I attended a mental health first aider refresher course, a great way to keep fresh and be able to help others, and also a great way to be off proper work for a day!!! So, I sat down ready to learn and engage. The first couple of hours went well, how to help other etc, and then we talked about suicide.

Suddenly all the thoughts and feelings from November / December came rushing back. How I couldn’t cope. How I tried to hide my thoughts and feelings, how I came to within a whisker of not being here anymore. 

I suffer from pretty bad suicidal ideation at the “best” of times, but I think while she sleeps sung it best when saying “when it’s good it’s so good, when it’s bad I wanna die”. When you get in to that low place you really can’t see a way out. I had no reason to be here, nobody needed me, I was replaceable. I couldn’t face looking back at that today. It was physically draining. 
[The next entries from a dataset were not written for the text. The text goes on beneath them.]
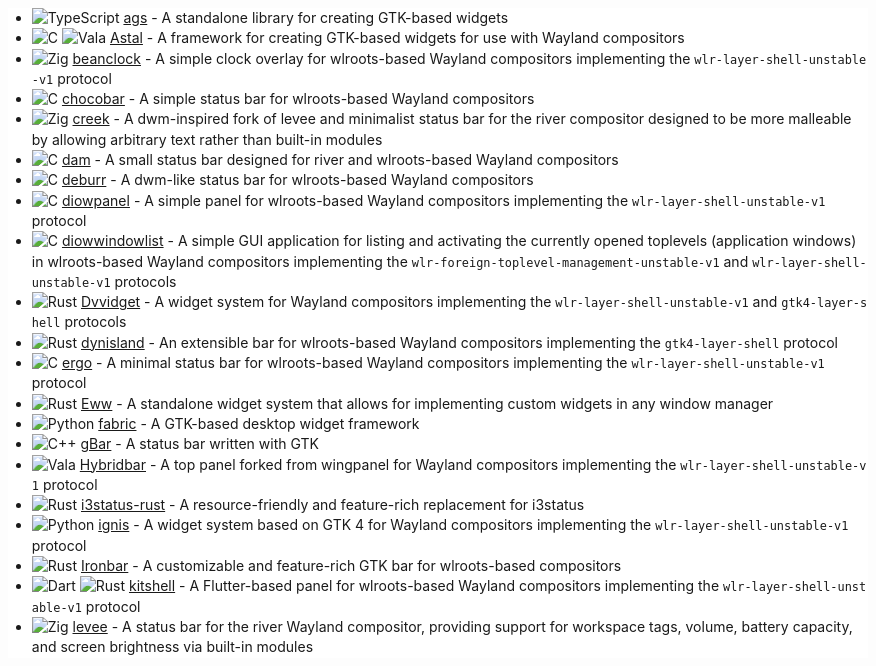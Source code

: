 - ![TypeScript](https://img.shields.io/badge/typescript-%233178c6.svg?style=plastic&logo=typescript&logoColor=%23faf9f8) [ags](https://github.com/Aylur/ags) - A standalone library for creating GTK-based widgets
- ![C](https://img.shields.io/badge/c-%23044f88.svg?style=plastic&logo=c&logoColor=fff)&nbsp;![Vala](https://img.shields.io/badge/vala-%237b6ca3.svg?style=plastic&logo=vala&logoColor=fff) [Astal](https://github.com/Aylur/astal) - A framework for creating GTK-based widgets for use with Wayland compositors
- ![Zig](https://img.shields.io/badge/zig-%23f7a41d.svg?style=plastic&logo=zig&logoColor=fff) [beanclock](https://codeberg.org/bwbuhse/beanclock) - A simple clock overlay for wlroots-based Wayland compositors implementing the `wlr-layer-shell-unstable-v1` protocol
- ![C](https://img.shields.io/badge/c-%23044f88.svg?style=plastic&logo=c&logoColor=fff) [chocobar](https://codeberg.org/notchoc/chocobar) - A simple status bar for wlroots-based Wayland compositors
- ![Zig](https://img.shields.io/badge/zig-%23f7a41d.svg?style=plastic&logo=zig&logoColor=fff) [creek](https://github.com/nmeum/creek) - A dwm-inspired fork of levee and minimalist status bar for the river compositor designed to be more malleable by allowing arbitrary text rather than built-in modules
- ![C](https://img.shields.io/badge/c-%23044f88.svg?style=plastic&logo=c&logoColor=fff) [dam](https://codeberg.org/sewn/dam) - A small status bar designed for river and wlroots-based Wayland compositors
- ![C](https://img.shields.io/badge/c-%23044f88.svg?style=plastic&logo=c&logoColor=fff) [deburr](https://github.com/gitRaiku/deburr) - A dwm-like status bar for wlroots-based Wayland compositors
- ![C](https://img.shields.io/badge/c-%23044f88.svg?style=plastic&logo=c&logoColor=fff) [diowpanel](https://github.com/DiogenesN/diowpanel) - A simple panel for wlroots-based Wayland compositors implementing the `wlr-layer-shell-unstable-v1` protocol
- ![C](https://img.shields.io/badge/c-%23044f88.svg?style=plastic&logo=c&logoColor=fff) [diowwindowlist](https://github.com/DiogenesN/diowwindowlist) - A simple GUI application for listing and activating the currently opened toplevels (application windows) in wlroots-based Wayland compositors implementing the `wlr-foreign-toplevel-management-unstable-v1` and `wlr-layer-shell-unstable-v1` protocols
- ![Rust](https://img.shields.io/badge/rust-%23281c1c.svg?style=plastic&logo=rust&logoColor=fff) [Dvvidget](https://github.com/BL-CZY/dvvidget) - A widget system for Wayland compositors implementing the `wlr-layer-shell-unstable-v1` and `gtk4-layer-shell` protocols
- ![Rust](https://img.shields.io/badge/rust-%23281c1c.svg?style=plastic&logo=rust&logoColor=fff) [dynisland](https://github.com/cr3eperall/dynisland) - An extensible bar for wlroots-based Wayland compositors implementing the `gtk4-layer-shell` protocol
- ![C](https://img.shields.io/badge/c-%23044f88.svg?style=plastic&logo=c&logoColor=fff) [ergo](https://github.com/pubfnmain/ergo) - A minimal status bar for wlroots-based Wayland compositors implementing the `wlr-layer-shell-unstable-v1` protocol
- ![Rust](https://img.shields.io/badge/rust-%23281c1c.svg?style=plastic&logo=rust&logoColor=fff) [Eww](https://github.com/elkowar/eww) - A standalone widget system that allows for implementing custom widgets in any window manager
- ![Python](https://img.shields.io/badge/python-4584b6?style=plastic&logo=python&logoColor=ffde57) [fabric](https://github.com/Fabric-Development/fabric) - A GTK-based desktop widget framework
- ![C++](https://img.shields.io/badge/c++-%235e97d0.svg?style=plastic&logo=c%2B%2B&logoColor=fff) [gBar](https://github.com/scorpion-26/gBar) - A status bar written with GTK
- ![Vala](https://img.shields.io/badge/vala-%237b6ca3.svg?style=plastic&logo=vala&logoColor=fff) [Hybridbar](https://github.com/hcsubser/hybridbar) - A top panel forked from wingpanel for Wayland compositors implementing the `wlr-layer-shell-unstable-v1` protocol
- ![Rust](https://img.shields.io/badge/rust-%23281c1c.svg?style=plastic&logo=rust&logoColor=fff) [i3status-rust](https://github.com/greshake/i3status-rust) - A resource-friendly and feature-rich replacement for i3status
- ![Python](https://img.shields.io/badge/python-4584b6?style=plastic&logo=python&logoColor=ffde57) [ignis](https://github.com/ignis-sh/ignis) - A widget system based on GTK 4 for Wayland compositors implementing the `wlr-layer-shell-unstable-v1` protocol
- ![Rust](https://img.shields.io/badge/rust-%23281c1c.svg?style=plastic&logo=rust&logoColor=fff) [Ironbar](https://github.com/JakeStanger/ironbar) - A customizable and feature-rich GTK bar for wlroots-based compositors
- ![Dart](https://img.shields.io/badge/dart-29b6f6?style=plastic&logo=dart&logoColor=01579b)&nbsp;![Rust](https://img.shields.io/badge/rust-%23281c1c.svg?style=plastic&logo=rust&logoColor=fff) [kitshell](https://github.com/bootloopmaster636/kitshell) - A Flutter-based panel for wlroots-based Wayland compositors implementing the `wlr-layer-shell-unstable-v1` protocol
- ![Zig](https://img.shields.io/badge/zig-%23f7a41d.svg?style=plastic&logo=zig&logoColor=fff) [levee](https://git.sr.ht/~andreafeletto/levee) - A status bar for the river Wayland compositor, providing support for workspace tags, volume, battery capacity, and screen brightness via built-in modules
I’ll laugh it off now. “I can’t have sharp things” etc, but telling your wife to change the code to the lockbox we use for medications, so I wouldn’t overdose, is heartbreaking to me now. The video showing how alone a man was, just replicating what I’d been through, I somehow held it together. 

It wasn’t a quick fix, but I had wonderful support, and relatively speaking the recovery was amazingly fast, just 3 months, but the memories will remain with me for years. It is twice now that I’ve been close to the unthinkable, and it’s something I have to think about because I can’t just pretend it never happened. BUT, as much as I needed the support during crisis, I have the support to help process these bad days. 

However, I can look forward, I’m still here, and I don’t know why that is but I am thankful. So, if you’re reading this and you’ve been there or you think may be going to that place, it happens, I wouldn’t say embrace it, but accept we all go through bad episodes. I am there for you.